Liam Neeson explains why he dropped out of Lincoln


It's hard to imagine Steven Spielberg's Lincoln without Daniel Day-Lewis' Oscar-winning central performance — but Day-Lewis wouldn't have been there if Liam Neeson hadn't voluntarily dropped out of the project. Why would any actor voluntarily vacate such a slam-dunk role? In a new cover story at GQ, Liam Neeson describes the moment he realized he was the wrong actor to play Abraham Lincoln.

According to Neeson, Steven Spielberg first approached him to star in an early version of Lincoln 10 years ago. He spent four years researching to play Lincoln in what he describes as "a wonderful kind of old-fashioned biography of Lincoln," which began with his inauguration and ended with his death. But Tony Kushner's script rewrite narrowed Lincoln's focus to the final four months of the president's life, as he worked to push the 13th amendment through the House of Representatives.

The trouble began when Neeson sat down with Lincoln's cast and creative team for a table read. "We started reading this, and there was an intro, and then I see 'Lincoln' where I have to start speaking, and I just — a thunderbolt moment. I thought, 'I'm not supposed to be here. This is gone. I've passed my sell-by date. I don't want to play this Lincoln.
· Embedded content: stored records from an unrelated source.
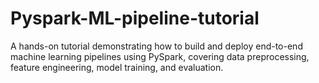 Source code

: # Pyspark-ML-pipeline-tutorial
A hands-on tutorial demonstrating how to build and deploy end-to-end machine learning pipelines using PySpark, covering data preprocessing, feature engineering, model training, and evaluation.
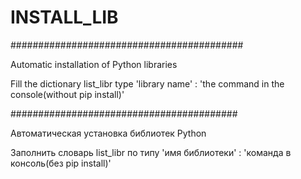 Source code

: # INSTALL_LIB
##########################################

Automatic installation of Python libraries

Fill the dictionary list_libr type 'library name' : 'the command in the console(without pip install)'

#########################################

Автоматическая установка библиотек Python

Заполнить словарь list_libr по типу 'имя библиотеки' : 'команда в консоль(без pip install)'
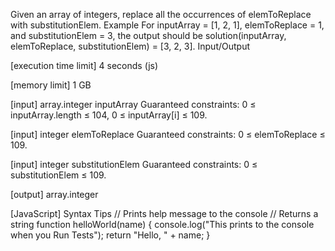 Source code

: Given an array of integers, replace all the occurrences of elemToReplace with substitutionElem.
Example
For inputArray = [1, 2, 1], elemToReplace = 1, and substitutionElem = 3, the output should be
solution(inputArray, elemToReplace, substitutionElem) = [3, 2, 3].
Input/Output


[execution time limit] 4 seconds (js)


[memory limit] 1 GB


[input] array.integer inputArray
Guaranteed constraints:
0 ≤ inputArray.length ≤ 104,
0 ≤ inputArray[i] ≤ 109.


[input] integer elemToReplace
Guaranteed constraints:
0 ≤ elemToReplace ≤ 109.


[input] integer substitutionElem
Guaranteed constraints:
0 ≤ substitutionElem ≤ 109.


[output] array.integer


[JavaScript] Syntax Tips
// Prints help message to the console
// Returns a string
function helloWorld(name) {
    console.log("This prints to the console when you Run Tests");
    return "Hello, " + name;
}


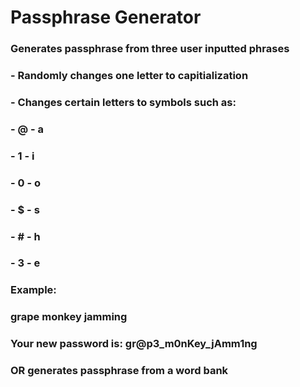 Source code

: # Passphrase Generator
### Generates passphrase from three user inputted phrases
### - Randomly changes one letter to capitialization
### - Changes certain letters to symbols such as:
###     - @ - a
###     - 1 - i
###     - 0 - o
###     - $ - s
###     - # - h
###     - 3 - e
### Example: 
### grape monkey jamming
### Your new password is: gr@p3_m0nKey_jAmm1ng
### OR generates passphrase from a word bank
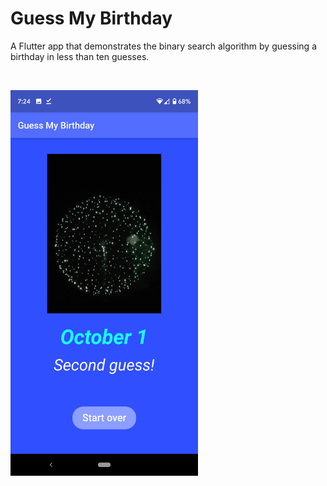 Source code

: # Guess My Birthday

A Flutter app that demonstrates the binary search algorithm by guessing a birthday in less than ten guesses.

<!--suppress CheckImageSize -->
<p>&nbsp;</p>
<img alt="" src="docs/img/birthday-app-screenshot.png" width="300">
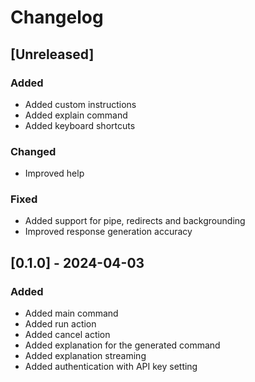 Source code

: # Changelog

## [Unreleased]

### Added

- Added custom instructions
- Added explain command
- Added keyboard shortcuts

### Changed

- Improved help

### Fixed

- Added support for pipe, redirects and backgrounding
- Improved response generation accuracy

## [0.1.0] - 2024-04-03

### Added

- Added main command
- Added run action
- Added cancel action
- Added explanation for the generated command
- Added explanation streaming
- Added authentication with API key setting
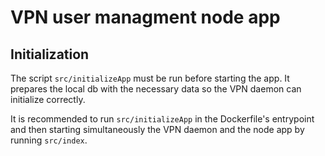 # VPN user managment node app

## Initialization

The script `src/initializeApp` must be run before starting the app. It prepares the local db with the necessary data so the VPN daemon can initialize correctly.

It is recommended to run `src/initializeApp` in the Dockerfile's entrypoint and then starting simultaneously the VPN daemon and the node app by running `src/index`.
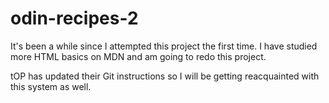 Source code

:# odin-recipes-2

It's been a while since I attempted this project the first time. I have studied more HTML basics on MDN and am going to redo this project. 

tOP has updated their Git instructions so I will be getting reacquainted with this system as well. 
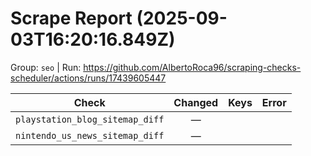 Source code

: # Scrape Report (2025-09-03T16:20:16.849Z)

Group: `seo`  |  Run: https://github.com/AlbertoRoca96/scraping-checks-scheduler/actions/runs/17439605447

| Check | Changed | Keys | Error |
|---|:---:|:--|:--|
| `playstation_blog_sitemap_diff` | — |  |  |
| `nintendo_us_news_sitemap_diff` | — |  |  |
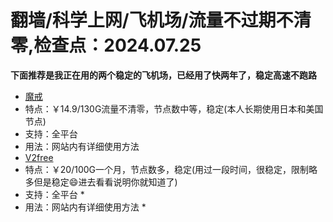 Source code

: # 翻墙/科学上网/飞机场/流量不过期不清零,检查点：2024.07.25
**下面推荐是我正在用的两个稳定的飞机场，已经用了快两年了，稳定高速不跑路**
* [魔戒](https://mojie.app/register?aff=1pWspTHg#tt)
* 特点：￥14.9/130G流量不清零，节点数中等，稳定(本人长期使用日本和美国节点)
* 支持：全平台 
* 用法：网站内有详细使用方法 
* [V2free](https://w1.v2free.cc/auth/register?code=QKu7#tt) 
* 特点：￥20/100G一个月，节点数多，稳定(用过一段时间，很稳定，限制略多但是稳定😄进去看看说明你就知道了) 
* 支持：全平台 *
* 用法：网站内有详细使用方法 *
 
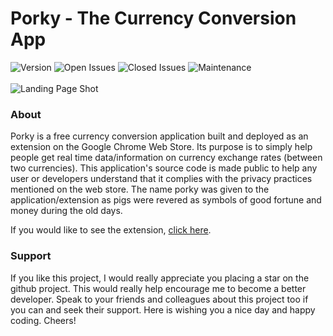 # Porky - The Currency Conversion App
![Version](https://img.shields.io/github/v/release/sricharankrishnan/porky-the-currency-converter-app?sort=semver)
![Open Issues](https://img.shields.io/github/issues-raw/sricharankrishnan/porky-the-currency-converter-app)
![Closed Issues](https://img.shields.io/github/issues-closed-raw/sricharankrishnan/porky-the-currency-converter-app)
![Maintenance](https://img.shields.io/maintenance/yes/2022)
<br/>
<br/>
![Landing Page Shot](https://raw.githubusercontent.com/sricharankrishnan/porky-the-currency-converter-app/master/assets/images/app-screen-shot.png)

### About
Porky is a free currency conversion application built and deployed as an extension on the Google Chrome Web Store. Its purpose is to simply help people get real time data/information on currency exchange rates (between two currencies). This application's source code is made public to help any user or developers understand that it complies with the privacy practices mentioned on the web store. The name porky was given to the application/extension as pigs were revered as symbols of good fortune and money during the old days.

If you would like to see the extension, <a href="https://chrome.google.com/webstore/detail/porky-the-currency-conver/oipnhacgfflaanfephchpgjkkcdncekd/related">click here</a>.

###  Support
If you like this project, I would really appreciate you placing a star on the github project. This would really help encourage me to become a better developer. Speak to your friends and colleagues about this project too if you can and seek their support.
Here is wishing you a nice day and happy coding. Cheers!
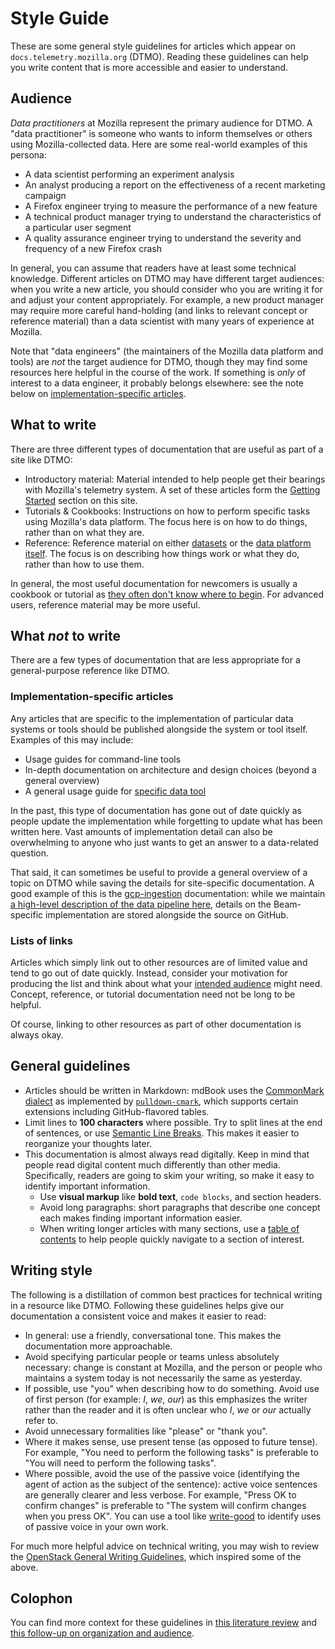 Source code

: # Style Guide

These are some general style guidelines for articles which appear on `docs.telemetry.mozilla.org` (DTMO). Reading these guidelines can help you write content that is more accessible and easier to understand.

<!-- toc -->

## Audience

_Data practitioners_ at Mozilla represent the primary audience for DTMO. A "data practitioner" is someone who wants to inform themselves or others using Mozilla-collected data. Here are some real-world examples of this persona:

- A data scientist performing an experiment analysis
- An analyst producing a report on the effectiveness of a recent marketing campaign
- A Firefox engineer trying to measure the performance of a new feature
- A technical product manager trying to understand the characteristics of a particular user segment
- A quality assurance engineer trying to understand the severity and frequency of a new Firefox crash

In general, you can assume that readers have at least some technical knowledge.
Different articles on DTMO may have different target audiences: when you write a new article, you should consider who you are writing it for and adjust your content appropriately.
For example, a new product manager may require more careful hand-holding (and links to relevant concept or reference material) than a data scientist with many years of experience at Mozilla.

Note that "data engineers" (the maintainers of the Mozilla data platform and tools) are _not_ the target audience for DTMO, though they may find some resources here helpful in the course of the work.
If something is _only_ of interest to a data engineer, it probably belongs elsewhere: see the note below on [implementation-specific articles](#implementation-specific-articles).

## What to write

There are three different types of documentation that are useful as part of a site like DTMO:

- Introductory material: Material intended to help people get their bearings with Mozilla's telemetry system. A set of these articles form the [Getting Started](../concepts/getting_started.md) section on this site.
- Tutorials & Cookbooks: Instructions on how to perform specific tasks using Mozilla's data platform. The focus here is on how to do things, rather than on what they are.
- Reference: Reference material on either [datasets](../datasets/reference.md) or the [data platform itself](../reference/index.md). The focus is on describing how things work or what they do, rather than how to use them.

In general, the most useful documentation for newcomers is usually a cookbook or tutorial as [they often don't know where to begin](https://stevelosh.com/blog/2013/09/teach-dont-tell/). For advanced users, reference material may be more useful.

## What _not_ to write

There are a few types of documentation that are less appropriate for a general-purpose reference like DTMO.

### Implementation-specific articles

Any articles that are specific to the implementation of particular data systems or tools should be published alongside the system or tool itself. Examples of this may include:

- Usage guides for command-line tools
- In-depth documentation on architecture and design choices (beyond a general overview)
- A general usage guide for [specific data tool](../tools/interfaces.md)

In the past, this type of documentation has gone out of date quickly as people update the implementation while forgetting to update what has been written here.
Vast amounts of implementation detail can also be overwhelming to anyone who just wants to get an answer to a data-related question.

That said, it can sometimes be useful to provide a general overview of a topic on DTMO while saving the details for site-specific documentation.
A good example of this is the [gcp-ingestion](https://mozilla.github.io/gcp-ingestion/) documentation: while we maintain [a high-level description of the data pipeline here](../concepts/pipeline/gcp_data_pipeline.md), details on the Beam-specific implementation are stored alongside the source on GitHub.

### Lists of links

Articles which simply link out to other resources are of limited value and tend to go out of date quickly. Instead, consider your motivation for producing the list and think about what your [intended audience](#audience) might need. Concept, reference, or tutorial documentation need not be long to be helpful.

Of course, linking to other resources as part of other documentation is always okay.

## General guidelines

- Articles should be written in Markdown:
  mdBook uses the [CommonMark dialect](https://commonmark.org/help/)
  as implemented by [`pulldown-cmark`](https://github.com/raphlinus/pulldown-cmark),
  which supports certain extensions including GitHub-flavored tables.
- Limit lines to **100 characters** where possible.
  Try to split lines at the end of sentences,
  or use [Semantic Line Breaks](http://rhodesmill.org/brandon/2012/one-sentence-per-line/).
  This makes it easier to reorganize your thoughts later.
- This documentation is almost always read digitally.
  Keep in mind that people read digital content much differently than other media.
  Specifically, readers are going to skim your writing,
  so make it easy to identify important information.
  - Use **visual markup** like **bold text**, `code blocks`, and section headers.
  - Avoid long paragraphs: short paragraphs that describe one concept each makes finding important information easier.
  - When writing longer articles with many sections, use a [table of contents](./index.md#table-of-contents) to help people quickly navigate to a section of interest.

## Writing style

The following is a distillation of common best practices for technical writing in a resource like DTMO. Following these guidelines helps give our documentation a consistent voice and makes it easier to read:

- In general: use a friendly, conversational tone. This makes the documentation more approachable.
- Avoid specifying particular people or teams unless absolutely necessary: change is constant at Mozilla, and the person or people who maintains a system today is not necessarily the same as yesterday.
- If possible, use "you" when describing how to do something. Avoid use of first person (for example: *I*, *we*, *our*) as this emphasizes the writer rather than the reader and it is often unclear who *I*, *we* or *our* actually refer to.
- Avoid unnecessary formalities like "please" or "thank you".
- Where it makes sense, use present tense (as opposed to future tense). For example, "You need to perform the following tasks" is preferable to "You will need to perform the following tasks".
- Where possible, avoid the use of the passive voice (identifying the agent of action as the subject of the sentence): active voice sentences are generally clearer and less verbose. For example, "Press OK to confirm changes" is preferable to "The system will confirm changes when you press OK". You can use a tool like [write-good](https://github.com/btford/write-good) to identify uses of passive voice in your own work.

For much more helpful advice on technical writing, you may wish to review the [OpenStack General Writing Guidelines](https://docs.openstack.org/doc-contrib-guide/writing-style/general-writing-guidelines.html), which inspired some of the above.

## Colophon

You can find more context for these guidelines in
[this literature review](http://blog.harterrt.com/lit-review.html) and [this follow-up on organization and audience](https://wlach.github.io/blog/2020/05/a-principled-reorganization-of-docs-telemetry-mozilla-org/).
I can't be him," says Neeson.

"I read very, very poorly by any standards, but then some people come up afterward and say, 'Oh, you're made to play Lincoln.' I just was cringing with embarrassment. Afterward, Steven came over, and I said, 'Steven, you have to recast this now.' And he said, 'What are you talking about?' And I said, 'I'm serious. You have to recast it.' So I went back home, and that night I called [Doris Kearns Goodwin], and I had a wee chat with her. And then I called Steven, and I said, 'Steven, this is not for me. I can't explain it. It's gone. It's not...' And he got it. He said, 'Okay.' And that was it."

Still dreaming of an Abraham Lincoln biopic starring Liam Neeson? You may get your wish someday. "I'd still like to do Lincoln's story," Neeson conceded. "I think [Lincoln] shows him, yes, but I think I'd still like to do an old-fashioned biography of Lincoln."